[Exercise objective]
Copy each line of the records exactly, stopping only after the line that contains "inference on graphical" has been written, and leave pictures out.

(Dataset items)

○ ○ ○ ○ ○

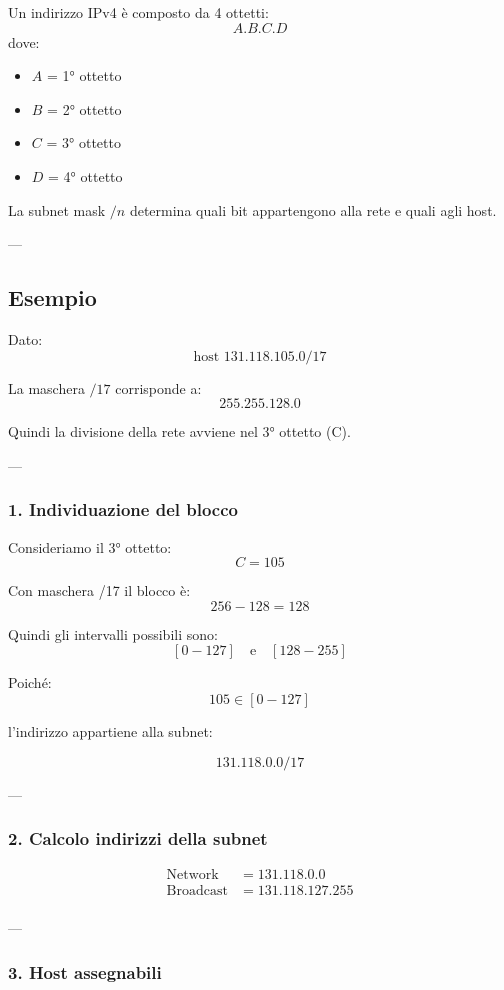 \documentclass[11pt,a4paper]{report}
\begin{document}
Un indirizzo IPv4 è composto da 4 ottetti:
\[
A.B.C.D
\]
dove:
\begin{itemize}
  \item $A$ = 1° ottetto
  \item $B$ = 2° ottetto
  \item $C$ = 3° ottetto
  \item $D$ = 4° ottetto
\end{itemize}

La subnet mask $/n$ determina quali bit appartengono alla rete e quali agli host.

---

\subsection*{Esempio}

Dato:
\[
\text{host } 131.118.105.0/17
\]

La maschera $/17$ corrisponde a:
\[
255.255.128.0
\]

Quindi la divisione della rete avviene nel 3° ottetto (C).

---

\subsubsection*{1. Individuazione del blocco}

Consideriamo il 3° ottetto:
\[
C = 105
\]

Con maschera /17 il blocco è:
\[
256 - 128 = 128
\]

Quindi gli intervalli possibili sono:
\[
[0-127] \quad \text{e} \quad [128-255]
\]

Poiché:
\[
105 \in [0-127]
\]

l'indirizzo appartiene alla subnet:

\[
131.118.0.0/17
\]

---

\subsubsection*{2. Calcolo indirizzi della subnet}

\begin{align*}
\text{Network} &= 131.118.0.0 \\
\text{Broadcast} &= 131.118.127.255 \\
\end{align*}

---

\subsubsection*{3. Host assegnabili}
\end{document}
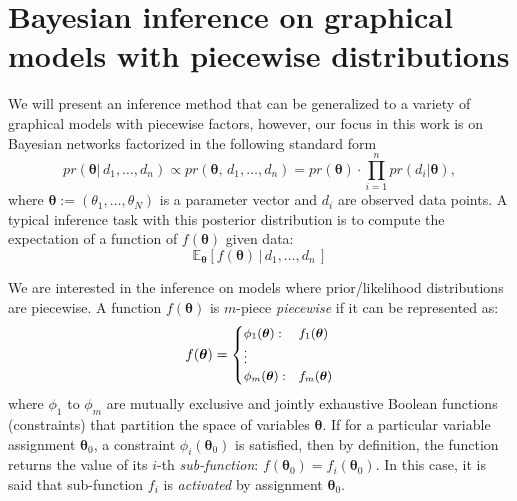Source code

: \section{Bayesian inference on graphical models with piecewise distributions}
\label{sec:inference_piecewise_models}
 We will present an inference method that can be generalized to  
a variety of graphical models with piecewise factors, however, our focus in this
work is on Bayesian networks factorized in the following
standard form 
\begin{equation}
\label{e:posterior}
pr(\boldsymbol\theta | \, d_1, \ldots, d_n) 
\propto
pr(\boldsymbol\theta, \, d_1, \ldots, d_n) 
= pr(\boldsymbol\theta) \cdot \prod_{i=1}^{n} pr(d_i | \boldsymbol\theta) , 
\end{equation} 
where $\boldsymbol\theta := (\theta_1, \ldots, \theta_N)$ is a parameter vector and $d_i$ are observed data points. 
A typical inference task %
with this posterior distribution is to compute the expectation of a function of $f(\boldsymbol\theta)$ given data:
\begin{equation}
\label{e:prob.outcome}
\mathbb{E}_{\boldsymbol\theta}[f(\boldsymbol\theta) \,|\, d_1, \ldots, d_n \,]
\end{equation}


We are interested in the inference on models where prior/likelihood distributions are piecewise.
A function $f(\boldsymbol{\theta})$ is $m$-piece \emph{piecewise} if it can be represented as:
\begin{equation}
\label{e:piecewise}
f(\boldsymbol{\theta}) = 
{\footnotesize
\begin{cases}
\phi_1(\boldsymbol{\theta}) : & f_1(\boldsymbol{\theta})\\
\vdots\\
\phi_m(\boldsymbol{\theta}) : & f_m(\boldsymbol{\theta})
\end{cases}
}%
\end{equation}
where $\phi_1$ to $\phi_m$ are mutually exclusive and jointly exhaustive Boolean functions (constraints) 
that partition the space of variables $\boldsymbol{\theta}$. If for a particular variable assignment $\boldsymbol{\theta}_0$, a constraint $\phi_i(\boldsymbol{\theta}_0)$ is satisfied, then by definition, the function returns the value of its $i$-th \emph{sub-function}: $f(\boldsymbol{\theta}_0) = f_i(\boldsymbol{\theta}_0)$.  
In this case, it is said that sub-function $f_i$ is \emph{activated} by assignment $\boldsymbol{\theta}_0$.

○ ○ ○ ○ ○

[Output of the task]
 \documentclass[11pt,a4paper]{report}
\begin{document}
Un indirizzo IPv4 è composto da 4 ottetti:
\[
A.B.C.D
\]
dove:
\begin{itemize}
  \item $A$ = 1° ottetto
  \item $B$ = 2° ottetto
  \item $C$ = 3° ottetto
  \item $D$ = 4° ottetto
\end{itemize}

La subnet mask $/n$ determina quali bit appartengono alla rete e quali agli host.

---

\subsection*{Esempio}

Dato:
\[
\text{host } 131.118.105.0/17
\]

La maschera $/17$ corrisponde a:
\[
255.255.128.0
\]

Quindi la divisione della rete avviene nel 3° ottetto (C).

---

\subsubsection*{1. Individuazione del blocco}

Consideriamo il 3° ottetto:
\[
C = 105
\]

Con maschera /17 il blocco è:
\[
256 - 128 = 128
\]

Quindi gli intervalli possibili sono:
\[
[0-127] \quad \text{e} \quad [128-255]
\]

Poiché:
\[
105 \in [0-127]
\]

l'indirizzo appartiene alla subnet:

\[
131.118.0.0/17
\]

---

\subsubsection*{2. Calcolo indirizzi della subnet}

\begin{align*}
\text{Network} &= 131.118.0.0 \\
\text{Broadcast} &= 131.118.127.255 \\
\end{align*}

---

\subsubsection*{3. Host assegnabili}
\end{document}
Source code

: \section{Bayesian inference on graphical models with piecewise distributions}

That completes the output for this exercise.